Taking a year off work to go to a tropical paradise sounds fanciful to most people, but assistant teaching professor Debbie Edmunds lived that dream when she and her husband departed BYU for the sandy shores of Fiji on a LDS mission. Not only did Edmunds get to apply her skills as a mission nurse specialist, but she also had the opportunity to guide BYU nursing students in an international clinical practicum.
“I just felt like the time was right,” Edmunds says when talking about her decision to leave on the mission, which lasted from June 2016-June 2017. Due to Edmunds’ skills as a nurse, the mission president in Fiji arranged for the couple to serve there, with her as the mission nurse and her husband as the mission financial secretary.

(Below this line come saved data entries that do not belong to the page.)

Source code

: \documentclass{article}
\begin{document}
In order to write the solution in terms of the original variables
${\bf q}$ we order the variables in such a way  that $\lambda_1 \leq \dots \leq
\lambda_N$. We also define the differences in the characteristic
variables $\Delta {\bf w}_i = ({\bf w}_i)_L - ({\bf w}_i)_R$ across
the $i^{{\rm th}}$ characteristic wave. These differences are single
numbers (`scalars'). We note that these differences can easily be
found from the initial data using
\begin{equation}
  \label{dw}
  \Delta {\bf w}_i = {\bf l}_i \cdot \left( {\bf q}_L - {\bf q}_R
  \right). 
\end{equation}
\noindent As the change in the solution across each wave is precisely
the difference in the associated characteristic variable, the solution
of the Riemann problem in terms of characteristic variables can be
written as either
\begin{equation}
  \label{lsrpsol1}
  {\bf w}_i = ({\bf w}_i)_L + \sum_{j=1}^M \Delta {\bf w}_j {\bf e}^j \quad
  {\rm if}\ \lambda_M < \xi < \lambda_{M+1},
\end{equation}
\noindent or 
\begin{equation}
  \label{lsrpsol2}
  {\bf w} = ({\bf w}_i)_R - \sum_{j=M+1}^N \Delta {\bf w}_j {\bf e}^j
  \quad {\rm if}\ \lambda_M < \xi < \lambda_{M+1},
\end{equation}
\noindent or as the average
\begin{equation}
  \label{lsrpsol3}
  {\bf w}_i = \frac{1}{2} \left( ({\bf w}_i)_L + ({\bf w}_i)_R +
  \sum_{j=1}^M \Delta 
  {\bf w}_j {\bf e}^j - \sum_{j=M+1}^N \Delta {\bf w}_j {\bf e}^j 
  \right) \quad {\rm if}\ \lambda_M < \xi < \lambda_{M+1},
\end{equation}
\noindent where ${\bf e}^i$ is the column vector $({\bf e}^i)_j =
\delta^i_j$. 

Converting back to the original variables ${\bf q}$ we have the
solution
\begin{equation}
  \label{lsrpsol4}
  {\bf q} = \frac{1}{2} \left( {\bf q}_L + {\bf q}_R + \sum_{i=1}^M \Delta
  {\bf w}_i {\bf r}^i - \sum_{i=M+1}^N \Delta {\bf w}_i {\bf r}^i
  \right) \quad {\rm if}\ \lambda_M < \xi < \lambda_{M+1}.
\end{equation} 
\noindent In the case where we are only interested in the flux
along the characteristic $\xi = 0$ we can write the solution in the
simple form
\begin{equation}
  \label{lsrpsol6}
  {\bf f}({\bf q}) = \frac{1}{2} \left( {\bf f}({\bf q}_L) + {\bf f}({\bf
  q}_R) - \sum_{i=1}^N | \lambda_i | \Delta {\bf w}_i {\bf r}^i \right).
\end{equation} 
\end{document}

“I helped them take good care of themselves and to always have some basic supplies,” she says. Her work was cut out for her—the missionaries were spread across six islands and experienced various problems related to the tropical climate. There were also missionary mental health issues and anxiety problems that she had to address, a task for which she had been well prepared from teaching Type A nursing students.
“It was a great thing for me because I’ve been very focused on women’s health nursing, but now I’m with a majority of young elders,” she says. “It was nice to refresh my nursing skills, using them in a generalized way rather than for such a specific thing like maternity.”
Despite the constant workload, Edmunds always found something to enjoy during her mission, whether it was the constant presence of the ocean, the pleasant climate, or the warm friendliness of the Fijian people. She also found herself learning important lessons that she would bring back to BYU.
“I think it really reinforced my testimony of how the Lord loves all of His children and has a plan for all of His children,” Edmund says, “Each student here is on his or her own journey. Each missionary was on his or her own journey. Your job when you’re in a role of teaching, or in a role as we were as a senior couple, is to nurture, to support, to encourage, and to be the Lord’s hands.”
BYU was never far from Edmunds. In fact, BYU came to her in the form of a Public and Global Health Nursing course led by associate teaching professor Dr. Shelly Reed that was en route to Tonga.
During their five-day visit, Edmunds took the group to a nursing school, healthcare facilities, and local villages where they took blood pressure and glucose readings. They also visited cultural sites and stayed in the LDS temple patron housing.
“I feel that our time in Fiji complemented our experiences in Tonga, providing comparisons and contrasts that enhanced our knowledge of Pacific Islanders and their culture and health care practices,” Reed says. “By going to Fiji, we learned inter-culture variations for Pacific Islanders, something that we would have not learned visiting just one Islander nation.”
Back at BYU, Edmunds is both trying to adjust to a much drier climate and hoping that the contacts she made in Fiji may lay the groundwork for a Public and Global Health clinical practicum in that country.
“It would be nice for me to go back and be able to share those things with students because there is plenty to do in Fiji,” she says.